The task:
The lines wanted run from the first one below through the one with "4. **Server Inference**: The". Return them exactly.

Raw data:
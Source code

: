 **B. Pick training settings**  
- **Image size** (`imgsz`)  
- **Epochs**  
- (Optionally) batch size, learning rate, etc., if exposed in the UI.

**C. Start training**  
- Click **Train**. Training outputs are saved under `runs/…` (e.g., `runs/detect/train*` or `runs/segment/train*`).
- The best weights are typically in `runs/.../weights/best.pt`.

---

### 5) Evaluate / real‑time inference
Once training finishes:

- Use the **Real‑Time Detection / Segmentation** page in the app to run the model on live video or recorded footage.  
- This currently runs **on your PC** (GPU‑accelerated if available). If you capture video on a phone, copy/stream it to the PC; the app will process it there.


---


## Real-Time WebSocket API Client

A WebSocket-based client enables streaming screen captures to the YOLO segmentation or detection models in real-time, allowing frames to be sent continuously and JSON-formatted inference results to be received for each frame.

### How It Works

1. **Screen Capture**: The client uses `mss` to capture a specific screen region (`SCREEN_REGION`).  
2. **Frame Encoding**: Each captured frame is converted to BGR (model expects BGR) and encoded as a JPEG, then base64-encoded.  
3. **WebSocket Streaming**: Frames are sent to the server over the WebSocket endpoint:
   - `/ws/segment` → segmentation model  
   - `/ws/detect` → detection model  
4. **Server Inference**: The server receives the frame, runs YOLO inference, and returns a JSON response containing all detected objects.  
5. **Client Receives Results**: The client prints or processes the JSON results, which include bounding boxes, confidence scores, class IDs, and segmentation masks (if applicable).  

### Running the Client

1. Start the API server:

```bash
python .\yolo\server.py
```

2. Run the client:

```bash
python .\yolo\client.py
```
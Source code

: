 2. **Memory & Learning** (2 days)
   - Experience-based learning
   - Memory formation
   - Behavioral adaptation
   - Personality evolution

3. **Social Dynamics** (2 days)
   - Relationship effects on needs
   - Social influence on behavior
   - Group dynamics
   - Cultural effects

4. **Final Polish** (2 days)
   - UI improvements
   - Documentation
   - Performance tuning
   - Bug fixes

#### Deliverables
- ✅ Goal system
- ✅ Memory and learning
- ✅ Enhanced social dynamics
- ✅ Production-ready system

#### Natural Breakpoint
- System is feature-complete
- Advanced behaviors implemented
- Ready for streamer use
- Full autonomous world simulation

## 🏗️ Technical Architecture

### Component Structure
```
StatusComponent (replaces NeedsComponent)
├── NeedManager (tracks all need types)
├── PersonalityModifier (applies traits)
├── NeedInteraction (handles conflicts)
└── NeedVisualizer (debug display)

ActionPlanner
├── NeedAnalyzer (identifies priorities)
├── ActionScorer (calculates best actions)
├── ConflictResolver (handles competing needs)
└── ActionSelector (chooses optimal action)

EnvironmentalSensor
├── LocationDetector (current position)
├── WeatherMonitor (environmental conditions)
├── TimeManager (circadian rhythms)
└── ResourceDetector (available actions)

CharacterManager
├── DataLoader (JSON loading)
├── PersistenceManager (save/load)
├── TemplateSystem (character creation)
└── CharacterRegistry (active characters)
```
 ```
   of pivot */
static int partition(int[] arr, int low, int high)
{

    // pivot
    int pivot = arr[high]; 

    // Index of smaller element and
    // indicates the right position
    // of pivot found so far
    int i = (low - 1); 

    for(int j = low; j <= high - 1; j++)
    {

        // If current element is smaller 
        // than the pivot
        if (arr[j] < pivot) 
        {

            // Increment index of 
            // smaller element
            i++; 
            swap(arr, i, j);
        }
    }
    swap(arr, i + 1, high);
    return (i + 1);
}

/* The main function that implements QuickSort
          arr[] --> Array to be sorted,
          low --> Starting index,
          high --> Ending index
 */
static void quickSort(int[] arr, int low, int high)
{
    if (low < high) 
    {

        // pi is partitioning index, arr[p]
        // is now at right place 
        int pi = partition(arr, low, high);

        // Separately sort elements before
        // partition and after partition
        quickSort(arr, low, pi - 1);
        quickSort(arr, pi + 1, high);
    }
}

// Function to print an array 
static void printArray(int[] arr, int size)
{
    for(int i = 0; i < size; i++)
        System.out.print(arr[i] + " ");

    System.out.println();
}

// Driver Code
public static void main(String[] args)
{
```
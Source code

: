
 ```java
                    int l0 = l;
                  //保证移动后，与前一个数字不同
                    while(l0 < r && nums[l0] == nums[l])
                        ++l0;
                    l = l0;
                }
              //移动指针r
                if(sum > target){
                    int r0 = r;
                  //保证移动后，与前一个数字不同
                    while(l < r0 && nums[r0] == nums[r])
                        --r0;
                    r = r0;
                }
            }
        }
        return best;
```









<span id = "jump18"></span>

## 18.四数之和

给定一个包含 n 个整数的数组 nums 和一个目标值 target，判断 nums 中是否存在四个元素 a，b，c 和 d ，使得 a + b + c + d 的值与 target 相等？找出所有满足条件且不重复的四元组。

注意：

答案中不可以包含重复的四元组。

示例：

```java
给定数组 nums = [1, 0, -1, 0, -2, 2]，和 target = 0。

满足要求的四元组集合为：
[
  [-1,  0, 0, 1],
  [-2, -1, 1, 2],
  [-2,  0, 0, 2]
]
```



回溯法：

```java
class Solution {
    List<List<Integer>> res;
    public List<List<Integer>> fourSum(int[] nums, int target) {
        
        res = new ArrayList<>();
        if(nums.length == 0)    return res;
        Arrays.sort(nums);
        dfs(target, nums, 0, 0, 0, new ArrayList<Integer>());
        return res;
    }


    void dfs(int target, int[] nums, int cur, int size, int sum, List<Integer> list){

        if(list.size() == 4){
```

Answer to this task:
Source code

: **B. Pick training settings**  
- **Image size** (`imgsz`)  
- **Epochs**  
- (Optionally) batch size, learning rate, etc., if exposed in the UI.

**C. Start training**  
- Click **Train**. Training outputs are saved under `runs/…` (e.g., `runs/detect/train*` or `runs/segment/train*`).
- The best weights are typically in `runs/.../weights/best.pt`.

---

### 5) Evaluate / real‑time inference
Once training finishes:

- Use the **Real‑Time Detection / Segmentation** page in the app to run the model on live video or recorded footage.  
- This currently runs **on your PC** (GPU‑accelerated if available). If you capture video on a phone, copy/stream it to the PC; the app will process it there.


---


## Real-Time WebSocket API Client

A WebSocket-based client enables streaming screen captures to the YOLO segmentation or detection models in real-time, allowing frames to be sent continuously and JSON-formatted inference results to be received for each frame.

### How It Works

1. **Screen Capture**: The client uses `mss` to capture a specific screen region (`SCREEN_REGION`).  
2. **Frame Encoding**: Each captured frame is converted to BGR (model expects BGR) and encoded as a JPEG, then base64-encoded.  
3. **WebSocket Streaming**: Frames are sent to the server over the WebSocket endpoint:
   - `/ws/segment` → segmentation model  
   - `/ws/detect` → detection model  
4. **Server Inference**: The server receives the frame, runs YOLO inference, and returns a JSON response containing all detected objects.  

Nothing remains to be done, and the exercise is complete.